- **What to produce**: Go over the data and keep only the lines that include "Input".

(Exercise material Opens)

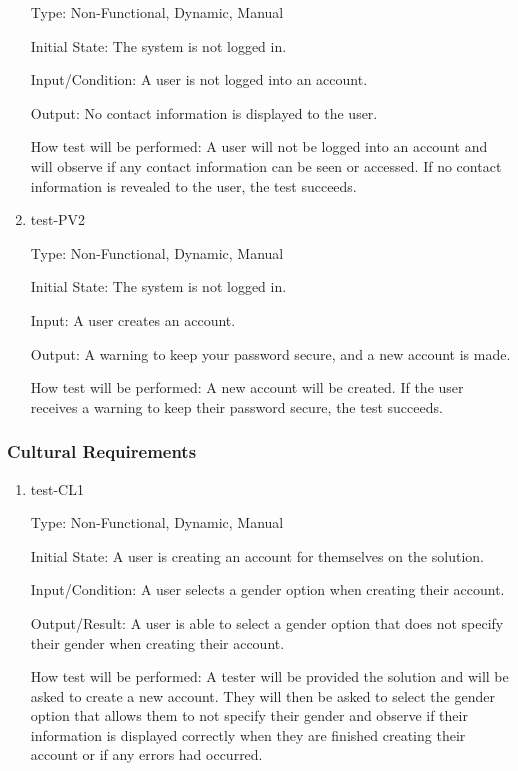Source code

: \documentclass[12pt, titlepage]{article}
\begin{document}
\begin{enumerate}
  Type: Non-Functional, Dynamic, Manual

  Initial State: The system is not logged in.

  Input/Condition: A user is not logged into an account.

  Output: No contact information is displayed to the user.

  How test will be performed: A user will not be logged into an account and will
  observe if any contact information can be seen or accessed. If no contact information
  is revealed to the user, the test succeeds.

  \item{test-PV2\\}

  Type: Non-Functional, Dynamic, Manual

  Initial State: The system is not logged in.

  Input: A user creates an account.

  Output: A warning to keep your password secure, and a new account is made.

  How test will be performed: A new account will be created. If the user 
  receives a warning to keep their password secure, the test succeeds.

\end{enumerate}

\subsubsection{Cultural Requirements}

\begin{enumerate}

  \item{test-CL1\\}

  Type: Non-Functional, Dynamic, Manual

  Initial State: A user is creating an account for themselves on the solution.

  Input/Condition: A user selects a gender option when creating their account.

  Output/Result: A user is able to select a gender option that does not specify their
  gender when creating their account.

  How test will be performed: A tester will be provided the solution and will be asked
  to create a new account. They will then be asked to select the gender option that allows
  them to not specify their gender and observe if their information is displayed correctly
  when they are finished creating their account or if any errors had occurred.

\end{enumerate}
\end{document}
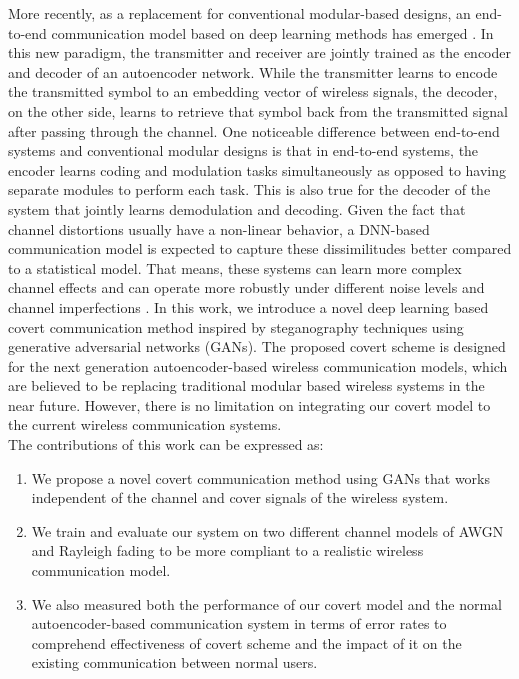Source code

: More recently, as a replacement for conventional modular-based designs, an end-to-end communication model based on deep learning methods has emerged \cite{o2017introduction}. In this new paradigm, the transmitter and receiver are jointly trained as the encoder and decoder of an autoencoder network. While the transmitter learns to encode the transmitted symbol to an embedding vector of wireless signals, the decoder, on the other side, learns to retrieve that symbol back from the transmitted signal after passing through the channel. One noticeable difference between end-to-end systems and conventional modular designs is that in end-to-end systems, the encoder learns coding and modulation tasks simultaneously as opposed to having separate modules to perform each task. This is also true for the decoder of the system that jointly learns demodulation and decoding. Given the fact that channel distortions usually have a non-linear behavior, a DNN-based communication model is expected to capture these dissimilitudes better compared to a statistical model. That means, these systems can learn more complex channel effects and can operate more robustly under different noise levels and channel imperfections \cite{wang2017deep}.
In this work, we introduce a novel deep learning based covert communication method inspired by steganography techniques using generative adversarial networks (GANs). The proposed covert scheme is designed for the next generation autoencoder-based wireless communication models, which are believed to be replacing traditional modular based wireless systems in the near future. However, there is no limitation on integrating our covert model to the current wireless communication systems.\\
The contributions of this work can be expressed as:
\begin{enumerate}
	\item We propose a novel covert communication method using GANs that works independent of the channel and cover signals of the wireless system.
	\item We train and evaluate our system on two different channel models of AWGN and Rayleigh fading to be more compliant to a realistic wireless communication model.
	\item We also measured both the performance of our covert model and the normal autoencoder-based communication system in terms of error rates to comprehend effectiveness of covert scheme and the impact of it on the existing communication between normal users.
\end{enumerate}
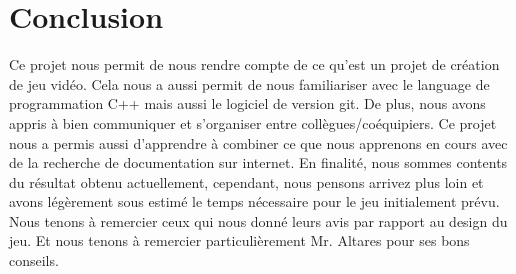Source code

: \section{Conclusion}
Ce projet nous permit de nous rendre compte de ce qu'est un projet de création de jeu vidéo.
Cela nous a aussi permit de nous familiariser avec le language de programmation C++ mais aussi le logiciel de version git.
De plus, nous avons appris à bien communiquer et s'organiser entre collègues/coéquipiers.
Ce projet nous a permis aussi d'apprendre à combiner ce que nous apprenons en cours avec de la recherche de documentation sur internet.
En finalité, nous sommes contents du résultat obtenu actuellement, cependant, nous pensons arrivez plus loin et avons légèrement sous estimé le temps nécessaire pour le jeu initialement prévu.
Nous tenons à remercier ceux qui nous donné leurs avis par rapport au design du jeu.
Et nous tenons à remercier particulièrement Mr. Altares pour ses bons conseils.
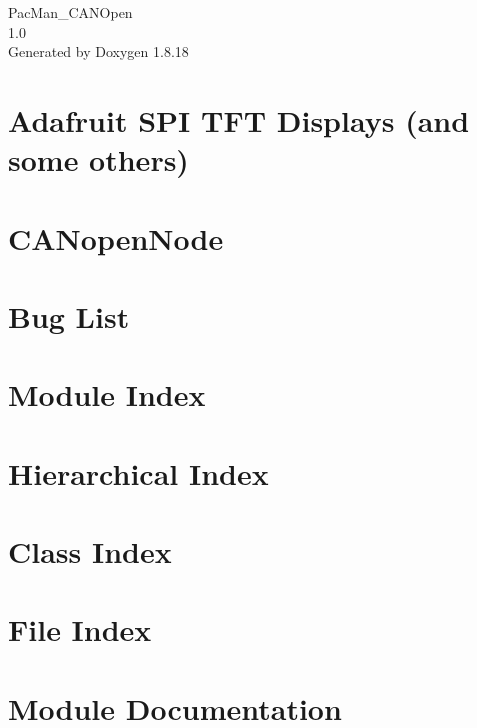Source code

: \let\mypdfximage\pdfximage\def\pdfximage{\immediate\mypdfximage}\documentclass[twoside]{book}
\newcommand{\+}{\discretionary{\mbox{\scriptsize$\hookleftarrow$}}{}{}}
\newcommand{\clearemptydoublepage}{%
  \newpage{\pagestyle{empty}\cleardoublepage}%
}
\begin{document}
\hypersetup{pageanchor=false,
             bookmarksnumbered=true,
             pdfencoding=unicode
            }
\begin{titlepage}
\vspace*{7cm}
\begin{center}%
{\Large Pac\+Man\+\_\+\+C\+A\+N\+Open \\[1ex]\large 1.\+0 }\\
\vspace*{1cm}
{\large Generated by Doxygen 1.8.18}\\
\end{center}
\end{titlepage}
\clearemptydoublepage
{}
\tableofcontents
\clearemptydoublepage
{}
\hypersetup{pageanchor=true}

\chapter{Adafruit S\+PI T\+FT Displays (and some others)}
\label{index}\hypertarget{index}{}
\chapter{C\+A\+Nopen\+Node}
\label{md__r_e_a_d_m_e}

\chapter{Bug List}
\label{bug}

\chapter{Module Index}

\chapter{Hierarchical Index}

\chapter{Class Index}

\chapter{File Index}

\chapter{Module Documentation}



















\end{document}
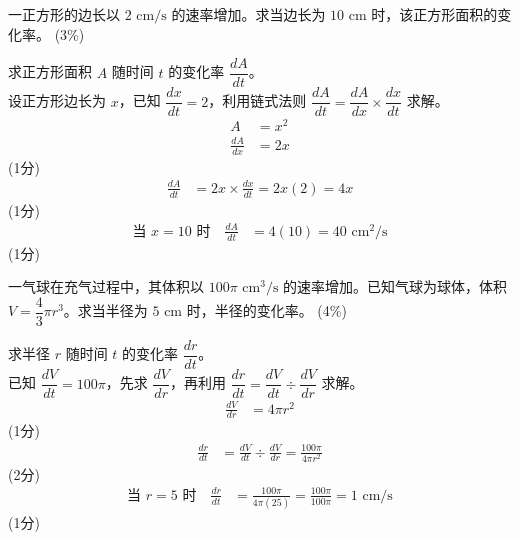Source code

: \documentclass[12pt,a4paper]{exam-zh}
\begin{document}
\begin{question}[points = 3]
    一正方形的边长以 $2\text{ cm/s}$ 的速率增加。求当边长为 $10\text{ cm}$ 时，该正方形面积的变化率。
    \hfill (3\%)
\end{question}

\begin{solution}
    求正方形面积 $A$ 随时间 $t$ 的变化率 $\dfrac{dA}{dt}$。 \\
    设正方形边长为 $x$，已知 $\dfrac{dx}{dt}=2$，利用链式法则 $\dfrac{dA}{dt}=\dfrac{dA}{dx}\times\dfrac{dx}{dt}$ 求解。
    \begin{align*}
        A &= x^2 \\
        \frac{dA}{dx} &= 2x
    \end{align*}
    \hfill (1分) \\
    \begin{align*}
        \frac{dA}{dt} &= 2x\times\frac{dx}{dt} = 2x(2) = 4x
    \end{align*}
    \hfill (1分) \\
    \begin{align*}
        \text{当 } x=10 \text{ 时} \quad \frac{dA}{dt} &= 4(10) = 40\text{ cm}^2/\text{s}
    \end{align*}
    \hfill (1分)
\end{solution}

\begin{question}[points = 4]
    一气球在充气过程中，其体积以 $100\pi\text{ cm}^3/\text{s}$ 的速率增加。已知气球为球体，体积 $V=\dfrac{4}{3}\pi r^3$。求当半径为 $5\text{ cm}$ 时，半径的变化率。
    \hfill (4\%)
\end{question}

\begin{solution}
    求半径 $r$ 随时间 $t$ 的变化率 $\dfrac{dr}{dt}$。 \\
    已知 $\dfrac{dV}{dt}=100\pi$，先求 $\dfrac{dV}{dr}$，再利用 $\dfrac{dr}{dt}=\dfrac{dV}{dt}\div\dfrac{dV}{dr}$ 求解。
    \begin{align*}
        \frac{dV}{dr} &= 4\pi r^2
    \end{align*}
    \hfill (1分) \\
    \begin{align*}
        \frac{dr}{dt} &= \frac{dV}{dt}\div\frac{dV}{dr} = \frac{100\pi}{4\pi r^2}
    \end{align*}
    \hfill (2分) \\
    \begin{align*}
        \text{当 } r=5 \text{ 时} \quad \frac{dr}{dt} &= \frac{100\pi}{4\pi(25)} = \frac{100\pi}{100\pi} = 1\text{ cm/s}
    \end{align*}
    \hfill (1分)
\end{solution}
\end{document}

(Exercise material Closes)

- **Exercise output**:
  Input/Condition: A user is not logged into an account.
  Input: A user creates an account.
  Input/Condition: A user selects a gender option when creating their account.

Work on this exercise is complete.